Here are two practice problems to test that you understand the proofs of Ceva and Menelaus.

Question 1.

In the barycentric coordinates relative to $\triangle ABC$ on which cevians does the point $G = \frac{2A + 3B + 5C}{10}$ lie?  Hint: Rewrite the expression for $G$ so that $G = xC + yC'$ where $C'$ lies on the opposite side from $C$ .

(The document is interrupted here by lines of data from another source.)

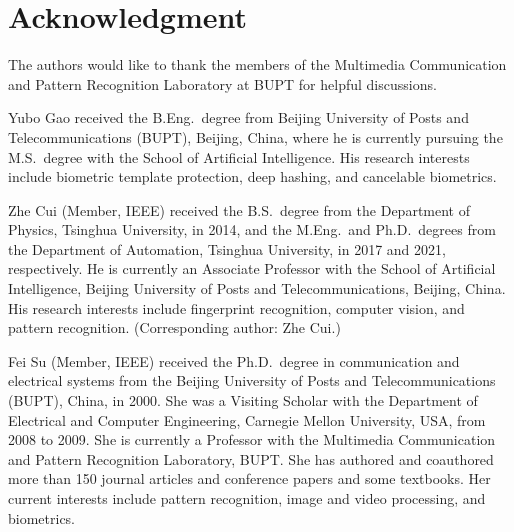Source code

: \documentclass[journal]{IEEEtran}
\begin{document}
\section*{Acknowledgment}
The authors would like to thank the members of the Multimedia
Communication and Pattern Recognition Laboratory at BUPT for helpful
discussions.




\begin{IEEEbiographynophoto}{Yubo Gao}
received the B.Eng.\ degree from Beijing University of Posts and
Telecommunications (BUPT), Beijing, China, where he is currently
pursuing the M.S.\ degree with the School of Artificial Intelligence.
His research interests include biometric template protection,
deep hashing, and cancelable biometrics.
\end{IEEEbiographynophoto}

\begin{IEEEbiographynophoto}{Zhe Cui}
(Member, IEEE) received the B.S.\ degree from the Department of
Physics, Tsinghua University, in 2014, and the M.Eng.\ and Ph.D.\
degrees from the Department of Automation, Tsinghua University,
in 2017 and 2021, respectively.
He is currently an Associate Professor with the School of Artificial
Intelligence, Beijing University of Posts and Telecommunications,
Beijing, China.
His research interests include fingerprint recognition, computer
vision, and pattern recognition.
(Corresponding author: Zhe Cui.)
\end{IEEEbiographynophoto}

\begin{IEEEbiographynophoto}{Fei Su}
(Member, IEEE) received the Ph.D.\ degree in communication and
electrical systems from the Beijing University of Posts and
Telecommunications (BUPT), China, in 2000.
She was a Visiting Scholar with the Department of Electrical and
Computer Engineering, Carnegie Mellon University, USA, from 2008 to
2009.
She is currently a Professor with the Multimedia Communication and
Pattern Recognition Laboratory, BUPT.
She has authored and coauthored more than 150 journal articles and
conference papers and some textbooks.
Her current interests include pattern recognition, image and video
processing, and biometrics.
\end{IEEEbiographynophoto}
\end{document}

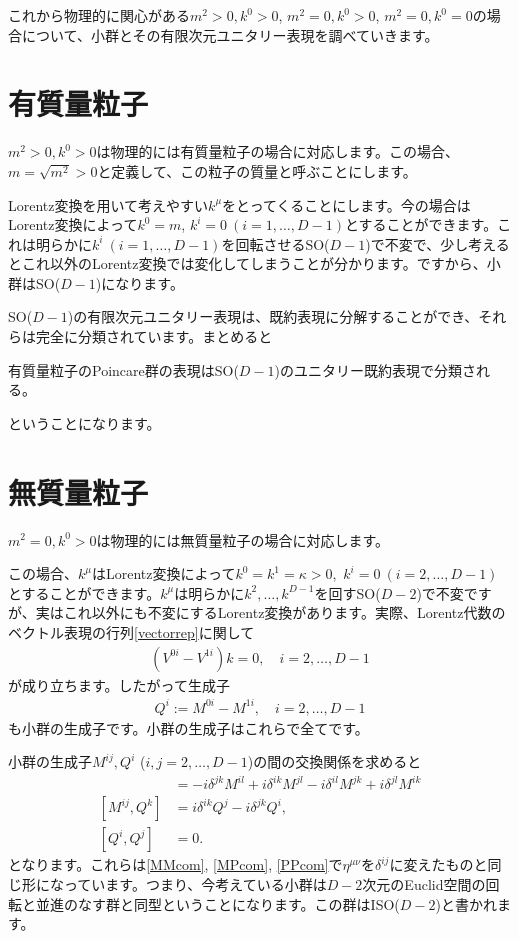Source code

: \documentclass[report,paper=a4, fontsize=12pt, line_length=16cm, number_of_lines=34,dvipdfmx]{jlreq}
\newenvironment{important}{\begin{tcolorbox}[
  colback = white,
  colframe = red!35,
  boxrule = 2mm,
  fonttitle = \bfseries,
  after = \noindent] }{\end{tcolorbox}}
\numberwithin{equation}{chapter}
\numberwithin{equation}{section}
\begin{document}
これから物理的に関心がある$m^2>0,k^{0}>0$, $m^2=0,k^{0}>0$, $m^2=0,k^{0}=0$の場合について、小群とその有限次元ユニタリー表現を調べていきます。

\section{有質量粒子}
$m^2>0,k^{0}>0$は物理的には有質量粒子の場合に対応します。この場合、$m=\sqrt{m^2}>0$と定義して、この粒子の質量と呼ぶことにします。

Lorentz変換を用いて考えやすい$k^{\mu}$をとってくることにします。今の場合はLorentz変換によって$k^0=m$, $k^i=0\ (i=1,\dots, D-1)$とすることができます。これは明らかに$k^i\ (i=1,\dots,D-1)$を回転させるSO($D-1$)で不変で、少し考えるとこれ以外のLorentz変換では変化してしまうことが分かります。ですから、小群はSO($D-1$)になります。

SO($D-1$)の有限次元ユニタリー表現は、既約表現に分解することができ、それらは完全に分類されています。まとめると
\begin{important}
有質量粒子のPoincare群の表現はSO($D-1$)のユニタリー既約表現で分類される。
\end{important}
ということになります。

\section{無質量粒子}
$m^2=0,k^{0}>0$は物理的には無質量粒子の場合に対応します。

この場合、$k^{\mu}$はLorentz変換によって$k^{0}=k^{1}=\kappa>0$,\ $k^{i}=0
\ (i=2,\dots,D-1)$とすることができます。$k^{\mu}$は明らかに$k^2,\dots,k^{D-1}$を回すSO($D-2$)で不変ですが、実はこれ以外にも不変にするLorentz変換があります。実際、Lorentz代数のベクトル表現の行列\eqref{vectorrep}に関して
\begin{align}
  (V^{0i}-V^{1i})k = 0,\quad i=2,\dots,D-1
\end{align}
が成り立ちます。したがって生成子
\begin{align}
  Q^{i}:=M^{0i}-M^{1i},\quad i=2,\dots,D-1
\end{align}
も小群の生成子です。小群の生成子はこれらで全てです。

小群の生成子$M^{ij},Q^{i}$ ($i,j=2,\dots, D-1$)の間の交換関係を求めると
\begin{align}
  [M^{ij},M^{kl}]&=-i\delta^{jk}M^{il}+i\delta^{ik}M^{jl}-i\delta^{il}M^{jk}+i\delta^{jl}M^{ik}\\
  [M^{ij},Q^{k}]&=i\delta^{ik}Q^{j}-i\delta^{jk}Q^{i}
  ,\\
  [Q^i,Q^j]&=0.
\end{align}
となります。これらは\eqref{MMcom}, \eqref{MPcom}, \eqref{PPcom}で$\eta^{\mu\nu}$を$\delta^{ij}$に変えたものと同じ形になっています。つまり、今考えている小群は$D-2$次元のEuclid空間の回転と並進のなす群と同型ということになります。この群はISO($D-2$)と書かれます。
\end{document}
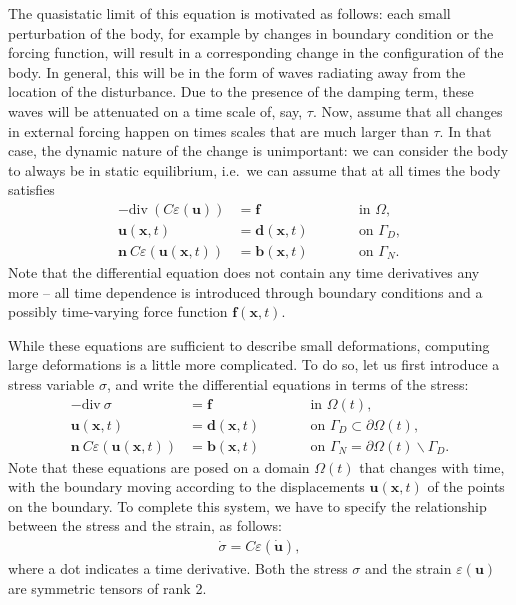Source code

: \documentclass{article}
\renewcommand{\vec}[1]{\mathbf{#1}}
\renewcommand{\div}{\mathrm{div}\ }
\begin{document}
The quasistatic limit of this equation is motivated as follows: each small
perturbation of the body, for example by changes in boundary condition or the
forcing function, will result in a corresponding change in the configuration
of the body. In general, this will be in the form of waves radiating away from
the location of the disturbance. Due to the presence of the damping term,
these waves will be attenuated on a time scale of, say, $\tau$. Now, assume
that all changes in external forcing happen on times scales that are
much larger than $\tau$. In that case, the dynamic nature of the change is
unimportant: we can consider the body to always be in static equilibrium,
i.e.~we can assume that at all times the body satisfies
\begin{align}
  - \div ( C \varepsilon(\vec u)) &= \vec f
  &&\text{in $\Omega$},
  \\
  \vec u(\vec x,t) &= \vec d(\vec x,t)
  \qquad
  &&\text{on $\Gamma_D$},
  \\
  \vec n \ C \varepsilon(\vec u(\vec x,t)) &= \vec b(\vec x,t)
  \qquad
  &&\text{on $\Gamma_N$}.
\end{align}
Note that the differential equation does not contain any time derivatives any
more -- all time dependence is introduced through boundary conditions and a
possibly time-varying force function $\vec f(\vec x,t)$.

While these equations are sufficient to describe small deformations, computing
large deformations is a little more complicated. To do so, let us first
introduce a stress variable $\sigma$, and write the differential equations in
terms of the stress:
\begin{align}
  - \div \sigma &= \vec f
  &&\text{in $\Omega(t)$},
  \\
  \vec u(\vec x,t) &= \vec d(\vec x,t)
  \qquad
  &&\text{on $\Gamma_D\subset\partial\Omega(t)$},
  \\
  \vec n \ C \varepsilon(\vec u(\vec x,t)) &= \vec b(\vec x,t)
  \qquad
  &&\text{on $\Gamma_N=\partial\Omega(t)\backslash\Gamma_D$}.
\end{align}
Note that these equations are posed on a domain $\Omega(t)$ that
changes with time, with the boundary moving according to the
displacements $\vec u(\vec x,t)$ of the points on the boundary. To
complete this system, we have to specify the relationship between the
stress and the strain, as follows:
\begin{align}
  \label{eq:stress-strain}
  \dot\sigma = C \varepsilon (\dot{\vec u}),
\end{align}
where a dot indicates a time derivative. Both the stress $\sigma$ and the
strain $\varepsilon(\vec u)$ are symmetric tensors of rank 2.
\end{document}
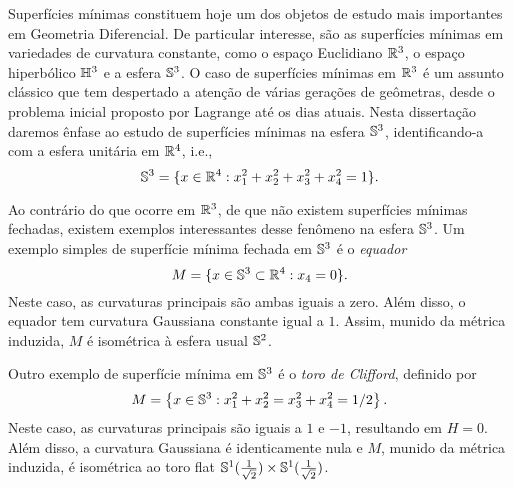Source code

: %

Superf\'icies m\'inimas constituem hoje um dos objetos de estudo
mais importantes em Geometria Diferencial. De particular interesse, 
s\~ao as superf\'icies m\'inimas em variedades de curvatura constante, 
como o espa\c co Euclidiano $\mathbb{R}^3$, o espa\c co hiperb\'olico $\mathbb{H}^3$
e a esfera $\mathbb{S}^3$. O caso de superf\'icies m\'inimas em $\mathbb{R}^3$ \'e um
assunto cl\'assico que tem despertado a aten\c c\~ao de v\'arias 
gera\c c\~oes de ge\^ometras, desde o problema inicial proposto por 
Lagrange at\'e os dias atuais. Nesta disserta\c c\~ao daremos
\^enfase ao estudo de superf\'icies m\'inimas na esfera $\mathbb{S}^3$, 
identificando-a com a esfera unit\'aria em $\mathbb{R}^4$, i.e.,
\[
\mathbb{S}^3=\{x\in\mathbb{R}^4:x_1^2+x_2^2+x_3^2+x_4^2=1\}.
\]



Ao contr\'ario do que ocorre em $\mathbb{R}^3$, de que n\~ao existem 
superf\'icies m\'inimas fechadas, existem exemplos interessantes
desse fen\^omeno na esfera $\mathbb{S}^3$. Um exemplo simples de 
superf\'icie m\'inima fechada em $\mathbb{S}^3$ \'e o {\em equador}
\[
M=\{x\in\mathbb{S}^3\subset\mathbb{R}^4:x_4=0\}.
\]
Neste caso, as curvaturas principais s\~ao ambas iguais a zero. 
Al\'em disso, o equador tem curvatura Gaussiana
constante igual a $1$. Assim, munido da m\'etrica induzida, $M$ \'e
isom\'etrica \`a esfera usual $\mathbb{S}^2$.

Outro exemplo de superf\'icie m\'inima em $\mathbb{S}^3$ \'e o {\em toro de
	Clifford}, definido por
\[
M=\left\{x\in\mathbb{S}^3:x_1^2+x_2^2=x_3^2+x_4^2=1/2\right\}.
\]
Neste caso, as curvaturas principais s\~ao iguais a $1$ e $-1$, 
resultando em $H=0$. Al\'em disso, a curvatura Gaussiana \'e 
identicamente nula e $M$, munido da m\'etrica induzida, \'e 
isom\'etrica ao toro flat 
$\mathbb{S}^1(\frac{1}{\sqrt2})\times\mathbb{S}^1(\frac{1}{\sqrt2})$.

In effect, you need to find $C'$ for which $C'(AB)$ and $G(C C')$, for all three points . Here it is for $C'$ . Rewrite $G = ( \frac{2A+3B}{5} ) \frac{5}{10} + \frac{5}{10}C$ which has the form $G = C' \frac{5}{10} + \frac{5}{10}C$. Therefore $C' = (\frac{2A+3B}{5} )$ is the point you seek.

Question 2.

In the barycentric coordinates relative to $\triangle ABC$ let the coordinates be called $(a,b,c)$ for $aA+bB+cC$. Where does the line $2a + 3b + 5c =0$ cross the sides of the triangle? . Hint: We have that $a=0$ for all points on $(BC)$. And we solve $3b+5c=0$ for $b= -5$ and $c=3$. But $(0,-5,3)$ are not the barycentric coordinates of any point because they do not add to one, $0 \ne 0-5+3=-2 .$

The point $A' = \frac{5}{2}B - \frac{3}{2}C$ lies on $(BC)$ and on the line $2a+3b+5c=0$ and is therefore 1/3 of our answer.
As in Cartesian coordinates systems, the coordinates in barycentric coordinate stystems are unique, just as long as they add up to $1$. We can use this uniqueness to solve many geometrical problems.